[Data records]
BEGIN
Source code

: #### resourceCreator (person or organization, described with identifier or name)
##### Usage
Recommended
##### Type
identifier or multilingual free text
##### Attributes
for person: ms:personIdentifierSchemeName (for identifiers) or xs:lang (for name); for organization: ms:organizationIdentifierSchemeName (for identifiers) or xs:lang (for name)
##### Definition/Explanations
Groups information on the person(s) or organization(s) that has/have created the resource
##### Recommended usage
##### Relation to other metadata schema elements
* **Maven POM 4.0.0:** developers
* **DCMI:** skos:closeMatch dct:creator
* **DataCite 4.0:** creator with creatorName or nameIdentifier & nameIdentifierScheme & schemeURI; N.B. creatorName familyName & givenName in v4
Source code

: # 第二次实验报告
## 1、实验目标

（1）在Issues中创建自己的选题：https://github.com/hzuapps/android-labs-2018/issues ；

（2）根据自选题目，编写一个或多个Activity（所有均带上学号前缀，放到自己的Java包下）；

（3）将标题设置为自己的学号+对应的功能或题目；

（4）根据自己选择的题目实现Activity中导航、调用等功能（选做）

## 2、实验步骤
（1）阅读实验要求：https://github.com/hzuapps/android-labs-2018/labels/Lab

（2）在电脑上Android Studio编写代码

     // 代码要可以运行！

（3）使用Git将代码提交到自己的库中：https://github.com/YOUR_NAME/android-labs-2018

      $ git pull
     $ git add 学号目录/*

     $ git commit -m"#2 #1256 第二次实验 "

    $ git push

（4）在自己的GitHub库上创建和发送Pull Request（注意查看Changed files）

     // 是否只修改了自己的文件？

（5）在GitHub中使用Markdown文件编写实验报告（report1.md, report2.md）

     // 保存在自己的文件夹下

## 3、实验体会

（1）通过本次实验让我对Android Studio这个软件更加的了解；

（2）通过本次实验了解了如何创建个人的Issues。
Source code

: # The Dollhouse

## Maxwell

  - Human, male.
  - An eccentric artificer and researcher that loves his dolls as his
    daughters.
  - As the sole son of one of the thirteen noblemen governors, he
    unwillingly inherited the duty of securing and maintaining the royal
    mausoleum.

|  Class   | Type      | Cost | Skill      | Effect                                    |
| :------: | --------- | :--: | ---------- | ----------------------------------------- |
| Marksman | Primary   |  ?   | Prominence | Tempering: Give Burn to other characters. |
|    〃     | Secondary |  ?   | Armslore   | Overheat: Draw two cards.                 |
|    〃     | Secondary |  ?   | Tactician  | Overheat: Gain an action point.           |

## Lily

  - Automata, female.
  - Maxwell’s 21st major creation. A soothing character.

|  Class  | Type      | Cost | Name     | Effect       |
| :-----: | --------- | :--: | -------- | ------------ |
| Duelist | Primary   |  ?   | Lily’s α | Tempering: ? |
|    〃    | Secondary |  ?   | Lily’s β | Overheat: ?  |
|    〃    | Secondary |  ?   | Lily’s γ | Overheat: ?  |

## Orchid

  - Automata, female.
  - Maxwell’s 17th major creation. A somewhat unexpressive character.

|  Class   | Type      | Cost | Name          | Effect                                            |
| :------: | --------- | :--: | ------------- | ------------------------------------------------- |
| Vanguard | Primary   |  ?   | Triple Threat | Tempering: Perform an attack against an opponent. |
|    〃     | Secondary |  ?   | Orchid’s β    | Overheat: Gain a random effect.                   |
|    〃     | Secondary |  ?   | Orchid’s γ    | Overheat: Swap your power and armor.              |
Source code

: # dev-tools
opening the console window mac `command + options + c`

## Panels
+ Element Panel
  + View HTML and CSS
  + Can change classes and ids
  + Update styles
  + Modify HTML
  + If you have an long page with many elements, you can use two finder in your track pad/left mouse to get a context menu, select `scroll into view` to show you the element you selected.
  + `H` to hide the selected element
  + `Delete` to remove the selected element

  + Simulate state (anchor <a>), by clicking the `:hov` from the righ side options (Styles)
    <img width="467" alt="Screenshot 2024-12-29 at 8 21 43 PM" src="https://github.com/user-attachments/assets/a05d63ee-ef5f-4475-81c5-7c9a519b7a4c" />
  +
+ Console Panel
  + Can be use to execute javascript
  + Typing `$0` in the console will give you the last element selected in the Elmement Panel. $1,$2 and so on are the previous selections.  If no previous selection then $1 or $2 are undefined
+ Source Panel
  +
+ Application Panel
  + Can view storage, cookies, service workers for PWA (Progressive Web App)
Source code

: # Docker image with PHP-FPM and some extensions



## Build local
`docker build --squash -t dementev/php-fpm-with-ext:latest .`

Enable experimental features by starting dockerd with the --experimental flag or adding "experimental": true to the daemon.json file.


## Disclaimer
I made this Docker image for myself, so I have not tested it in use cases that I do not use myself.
END
*PROBLEM TO SOLVE*
Send back every entry precisely as given.

*RESPONSE TO THIS TASK*
Source code

: #### resourceCreator (person or organization, described with identifier or name)
##### Usage
Recommended
##### Type
identifier or multilingual free text
##### Attributes
for person: ms:personIdentifierSchemeName (for identifiers) or xs:lang (for name); for organization: ms:organizationIdentifierSchemeName (for identifiers) or xs:lang (for name)
##### Definition/Explanations
Groups information on the person(s) or organization(s) that has/have created the resource
##### Recommended usage
##### Relation to other metadata schema elements
* **Maven POM 4.0.0:** developers
* **DCMI:** skos:closeMatch dct:creator
* **DataCite 4.0:** creator with creatorName or nameIdentifier & nameIdentifierScheme & schemeURI; N.B. creatorName familyName & givenName in v4
Source code

: # 第二次实验报告
## 1、实验目标

（1）在Issues中创建自己的选题：https://github.com/hzuapps/android-labs-2018/issues ；

（2）根据自选题目，编写一个或多个Activity（所有均带上学号前缀，放到自己的Java包下）；

（3）将标题设置为自己的学号+对应的功能或题目；

（4）根据自己选择的题目实现Activity中导航、调用等功能（选做）

## 2、实验步骤
（1）阅读实验要求：https://github.com/hzuapps/android-labs-2018/labels/Lab

（2）在电脑上Android Studio编写代码

     // 代码要可以运行！

（3）使用Git将代码提交到自己的库中：https://github.com/YOUR_NAME/android-labs-2018

      $ git pull
     $ git add 学号目录/*

     $ git commit -m"#2 #1256 第二次实验 "

    $ git push

（4）在自己的GitHub库上创建和发送Pull Request（注意查看Changed files）

     // 是否只修改了自己的文件？

（5）在GitHub中使用Markdown文件编写实验报告（report1.md, report2.md）

     // 保存在自己的文件夹下

## 3、实验体会

（1）通过本次实验让我对Android Studio这个软件更加的了解；

（2）通过本次实验了解了如何创建个人的Issues。
Source code

: # The Dollhouse

## Maxwell

  - Human, male.
  - An eccentric artificer and researcher that loves his dolls as his
    daughters.
  - As the sole son of one of the thirteen noblemen governors, he
    unwillingly inherited the duty of securing and maintaining the royal
    mausoleum.

|  Class   | Type      | Cost | Skill      | Effect                                    |
| :------: | --------- | :--: | ---------- | ----------------------------------------- |
| Marksman | Primary   |  ?   | Prominence | Tempering: Give Burn to other characters. |
|    〃     | Secondary |  ?   | Armslore   | Overheat: Draw two cards.                 |
|    〃     | Secondary |  ?   | Tactician  | Overheat: Gain an action point.           |

## Lily

  - Automata, female.
  - Maxwell’s 21st major creation. A soothing character.

|  Class  | Type      | Cost | Name     | Effect       |
| :-----: | --------- | :--: | -------- | ------------ |
| Duelist | Primary   |  ?   | Lily’s α | Tempering: ? |
|    〃    | Secondary |  ?   | Lily’s β | Overheat: ?  |
|    〃    | Secondary |  ?   | Lily’s γ | Overheat: ?  |

## Orchid

  - Automata, female.
  - Maxwell’s 17th major creation. A somewhat unexpressive character.

|  Class   | Type      | Cost | Name          | Effect                                            |
| :------: | --------- | :--: | ------------- | ------------------------------------------------- |
| Vanguard | Primary   |  ?   | Triple Threat | Tempering: Perform an attack against an opponent. |
|    〃     | Secondary |  ?   | Orchid’s β    | Overheat: Gain a random effect.                   |
|    〃     | Secondary |  ?   | Orchid’s γ    | Overheat: Swap your power and armor.              |
Source code

: # dev-tools
opening the console window mac `command + options + c`

## Panels
+ Element Panel
  + View HTML and CSS
  + Can change classes and ids
  + Update styles
  + Modify HTML
  + If you have an long page with many elements, you can use two finder in your track pad/left mouse to get a context menu, select `scroll into view` to show you the element you selected.
  + `H` to hide the selected element
  + `Delete` to remove the selected element

  + Simulate state (anchor <a>), by clicking the `:hov` from the righ side options (Styles)
    <img width="467" alt="Screenshot 2024-12-29 at 8 21 43 PM" src="https://github.com/user-attachments/assets/a05d63ee-ef5f-4475-81c5-7c9a519b7a4c" />
  +
+ Console Panel
  + Can be use to execute javascript
  + Typing `$0` in the console will give you the last element selected in the Elmement Panel. $1,$2 and so on are the previous selections.  If no previous selection then $1 or $2 are undefined
+ Source Panel
  +
+ Application Panel
  + Can view storage, cookies, service workers for PWA (Progressive Web App)
Source code

: # Docker image with PHP-FPM and some extensions



## Build local
`docker build --squash -t dementev/php-fpm-with-ext:latest .`

Enable experimental features by starting dockerd with the --experimental flag or adding "experimental": true to the daemon.json file.


## Disclaimer
I made this Docker image for myself, so I have not tested it in use cases that I do not use myself.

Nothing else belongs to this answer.